- _Exercise objective_: Which lines in the data contain the word "includegraphics"? Please copy each of them.
== == ==
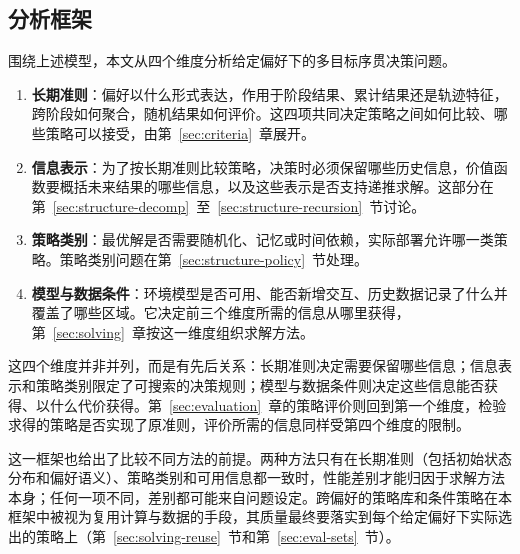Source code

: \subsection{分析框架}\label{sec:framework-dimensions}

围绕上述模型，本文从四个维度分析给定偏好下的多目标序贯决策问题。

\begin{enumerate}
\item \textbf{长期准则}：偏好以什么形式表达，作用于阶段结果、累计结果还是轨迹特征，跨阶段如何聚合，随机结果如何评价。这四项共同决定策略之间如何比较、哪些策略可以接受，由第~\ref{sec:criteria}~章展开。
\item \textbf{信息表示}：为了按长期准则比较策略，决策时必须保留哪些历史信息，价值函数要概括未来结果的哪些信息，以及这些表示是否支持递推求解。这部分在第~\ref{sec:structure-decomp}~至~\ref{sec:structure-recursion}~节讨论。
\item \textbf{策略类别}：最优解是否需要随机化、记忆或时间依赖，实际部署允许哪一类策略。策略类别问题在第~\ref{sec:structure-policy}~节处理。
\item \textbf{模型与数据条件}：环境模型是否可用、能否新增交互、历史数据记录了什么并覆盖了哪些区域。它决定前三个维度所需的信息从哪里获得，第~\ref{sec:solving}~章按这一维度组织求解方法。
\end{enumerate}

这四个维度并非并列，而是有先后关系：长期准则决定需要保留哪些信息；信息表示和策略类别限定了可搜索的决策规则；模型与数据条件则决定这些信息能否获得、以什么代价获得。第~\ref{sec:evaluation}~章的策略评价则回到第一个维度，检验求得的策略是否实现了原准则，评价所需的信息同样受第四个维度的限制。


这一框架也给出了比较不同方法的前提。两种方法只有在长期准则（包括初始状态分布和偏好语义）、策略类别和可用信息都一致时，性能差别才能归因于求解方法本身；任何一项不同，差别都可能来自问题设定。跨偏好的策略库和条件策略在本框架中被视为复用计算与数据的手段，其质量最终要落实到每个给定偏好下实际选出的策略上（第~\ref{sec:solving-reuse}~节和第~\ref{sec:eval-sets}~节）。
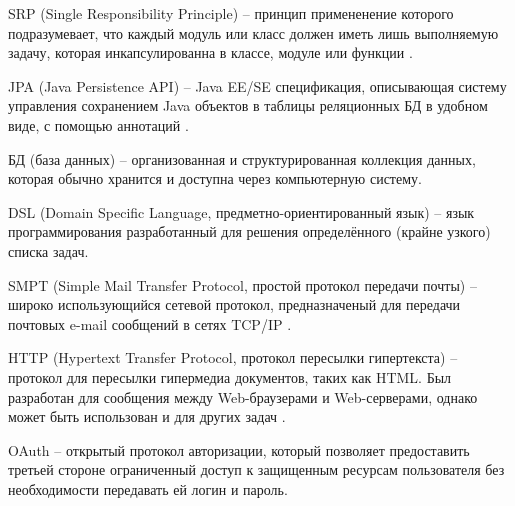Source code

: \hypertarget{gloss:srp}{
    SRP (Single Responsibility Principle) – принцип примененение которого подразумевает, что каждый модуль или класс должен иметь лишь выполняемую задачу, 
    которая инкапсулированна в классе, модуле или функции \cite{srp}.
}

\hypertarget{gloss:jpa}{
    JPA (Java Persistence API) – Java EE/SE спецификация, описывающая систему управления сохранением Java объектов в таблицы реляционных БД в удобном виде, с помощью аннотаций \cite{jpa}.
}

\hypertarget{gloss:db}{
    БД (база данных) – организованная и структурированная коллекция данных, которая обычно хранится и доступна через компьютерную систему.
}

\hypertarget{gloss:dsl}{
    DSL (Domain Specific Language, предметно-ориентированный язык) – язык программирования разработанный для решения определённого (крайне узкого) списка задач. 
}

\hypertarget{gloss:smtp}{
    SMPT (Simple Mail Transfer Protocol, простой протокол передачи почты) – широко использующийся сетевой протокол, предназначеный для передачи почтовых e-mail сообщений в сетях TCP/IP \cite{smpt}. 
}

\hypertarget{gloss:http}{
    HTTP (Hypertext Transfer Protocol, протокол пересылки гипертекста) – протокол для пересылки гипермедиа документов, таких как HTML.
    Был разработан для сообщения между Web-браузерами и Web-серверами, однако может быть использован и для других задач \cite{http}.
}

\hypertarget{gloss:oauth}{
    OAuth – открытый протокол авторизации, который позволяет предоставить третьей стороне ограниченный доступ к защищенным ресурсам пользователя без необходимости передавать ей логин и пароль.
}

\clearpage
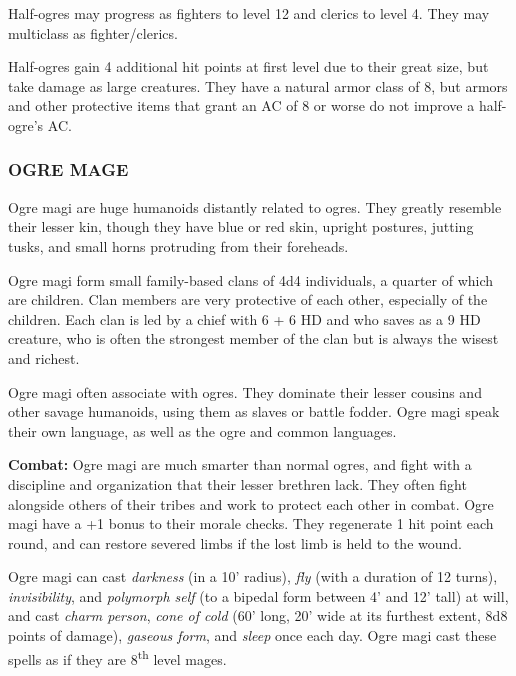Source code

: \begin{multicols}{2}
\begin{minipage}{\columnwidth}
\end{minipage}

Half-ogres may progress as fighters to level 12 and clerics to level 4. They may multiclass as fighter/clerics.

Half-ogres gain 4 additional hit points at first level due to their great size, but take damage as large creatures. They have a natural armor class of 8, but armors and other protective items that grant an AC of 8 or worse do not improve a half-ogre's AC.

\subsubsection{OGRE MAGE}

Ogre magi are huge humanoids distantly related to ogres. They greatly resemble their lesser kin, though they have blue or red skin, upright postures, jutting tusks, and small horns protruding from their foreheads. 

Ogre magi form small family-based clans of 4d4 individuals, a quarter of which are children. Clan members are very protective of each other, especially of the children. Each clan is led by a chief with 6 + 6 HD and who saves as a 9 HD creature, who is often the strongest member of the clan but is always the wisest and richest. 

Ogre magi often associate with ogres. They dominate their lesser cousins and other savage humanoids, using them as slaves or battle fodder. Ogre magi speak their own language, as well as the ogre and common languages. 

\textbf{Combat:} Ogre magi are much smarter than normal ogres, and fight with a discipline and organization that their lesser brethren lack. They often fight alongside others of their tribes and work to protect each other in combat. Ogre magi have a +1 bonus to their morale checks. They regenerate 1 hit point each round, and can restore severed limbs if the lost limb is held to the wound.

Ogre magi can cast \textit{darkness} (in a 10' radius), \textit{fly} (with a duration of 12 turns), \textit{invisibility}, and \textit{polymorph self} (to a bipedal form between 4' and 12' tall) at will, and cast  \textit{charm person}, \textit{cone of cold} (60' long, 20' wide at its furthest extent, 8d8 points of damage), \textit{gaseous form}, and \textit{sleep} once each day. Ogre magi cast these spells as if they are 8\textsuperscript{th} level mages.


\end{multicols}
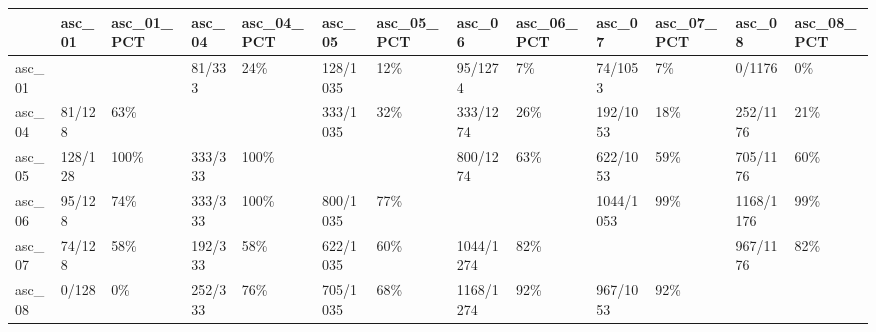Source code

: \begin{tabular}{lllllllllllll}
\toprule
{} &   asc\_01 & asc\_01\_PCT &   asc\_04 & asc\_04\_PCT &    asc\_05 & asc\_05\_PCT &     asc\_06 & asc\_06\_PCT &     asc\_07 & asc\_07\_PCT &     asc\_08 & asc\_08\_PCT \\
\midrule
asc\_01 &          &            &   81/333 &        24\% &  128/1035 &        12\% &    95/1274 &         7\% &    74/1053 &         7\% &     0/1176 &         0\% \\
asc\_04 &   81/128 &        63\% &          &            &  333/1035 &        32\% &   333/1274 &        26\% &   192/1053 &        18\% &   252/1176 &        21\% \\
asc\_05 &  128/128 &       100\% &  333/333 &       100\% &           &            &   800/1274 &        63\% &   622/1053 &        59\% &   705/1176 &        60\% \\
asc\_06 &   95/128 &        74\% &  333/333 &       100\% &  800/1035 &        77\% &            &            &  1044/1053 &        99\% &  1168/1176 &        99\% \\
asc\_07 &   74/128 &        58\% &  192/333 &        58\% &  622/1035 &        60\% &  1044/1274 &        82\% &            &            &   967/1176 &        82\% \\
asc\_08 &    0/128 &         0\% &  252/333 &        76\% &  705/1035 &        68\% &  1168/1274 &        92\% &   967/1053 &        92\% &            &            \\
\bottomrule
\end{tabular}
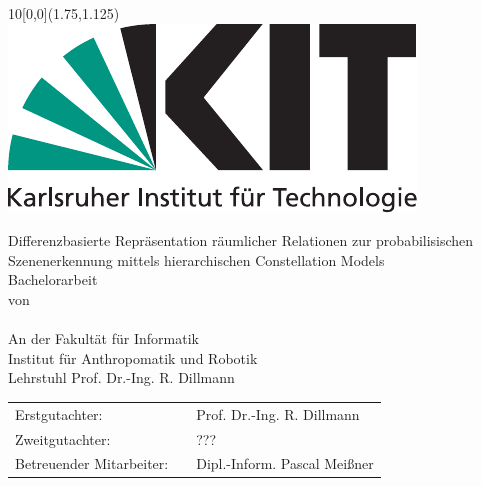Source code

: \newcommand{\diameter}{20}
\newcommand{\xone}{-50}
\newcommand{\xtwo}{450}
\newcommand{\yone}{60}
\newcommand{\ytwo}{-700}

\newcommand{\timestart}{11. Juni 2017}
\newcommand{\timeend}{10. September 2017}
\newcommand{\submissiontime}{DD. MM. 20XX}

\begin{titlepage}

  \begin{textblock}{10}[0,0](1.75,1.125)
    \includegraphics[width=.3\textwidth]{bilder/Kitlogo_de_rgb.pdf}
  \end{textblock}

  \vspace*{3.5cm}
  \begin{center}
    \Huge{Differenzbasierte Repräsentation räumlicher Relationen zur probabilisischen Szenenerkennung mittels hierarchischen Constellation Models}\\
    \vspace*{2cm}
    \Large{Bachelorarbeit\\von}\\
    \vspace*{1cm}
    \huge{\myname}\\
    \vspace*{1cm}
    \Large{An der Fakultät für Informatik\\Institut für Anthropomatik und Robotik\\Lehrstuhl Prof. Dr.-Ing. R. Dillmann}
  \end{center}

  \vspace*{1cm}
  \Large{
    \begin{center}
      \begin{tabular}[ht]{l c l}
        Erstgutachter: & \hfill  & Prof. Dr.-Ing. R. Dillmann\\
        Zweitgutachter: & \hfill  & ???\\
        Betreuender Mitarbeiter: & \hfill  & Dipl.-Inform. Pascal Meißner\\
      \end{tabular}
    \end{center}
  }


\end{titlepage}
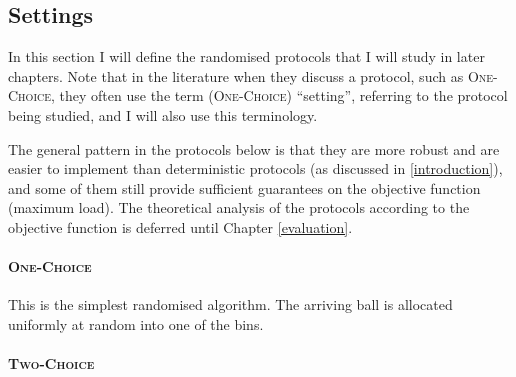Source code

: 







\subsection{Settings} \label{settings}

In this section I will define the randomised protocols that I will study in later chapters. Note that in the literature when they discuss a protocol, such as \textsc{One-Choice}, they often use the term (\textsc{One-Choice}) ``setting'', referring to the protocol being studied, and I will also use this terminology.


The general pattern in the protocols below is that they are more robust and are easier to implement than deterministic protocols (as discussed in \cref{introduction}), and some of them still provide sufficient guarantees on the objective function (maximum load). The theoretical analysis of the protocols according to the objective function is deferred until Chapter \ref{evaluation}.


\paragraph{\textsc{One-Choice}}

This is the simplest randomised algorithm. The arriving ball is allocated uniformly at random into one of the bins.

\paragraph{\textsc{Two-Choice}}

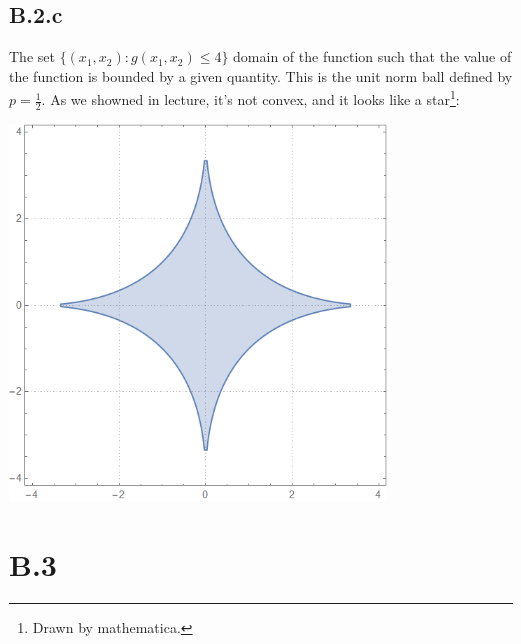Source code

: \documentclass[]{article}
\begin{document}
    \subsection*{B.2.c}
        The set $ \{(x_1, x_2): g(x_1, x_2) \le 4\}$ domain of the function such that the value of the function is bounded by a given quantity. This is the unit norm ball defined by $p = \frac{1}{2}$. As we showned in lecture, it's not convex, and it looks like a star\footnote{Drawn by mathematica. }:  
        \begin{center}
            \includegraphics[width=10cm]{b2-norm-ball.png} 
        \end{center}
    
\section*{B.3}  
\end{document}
== == ==
- _Answer section_:
    \includegraphics[width=.3\textwidth]{bilder/Kitlogo_de_rgb.pdf}
            \includegraphics[width=10cm]{b2-norm-ball.png} 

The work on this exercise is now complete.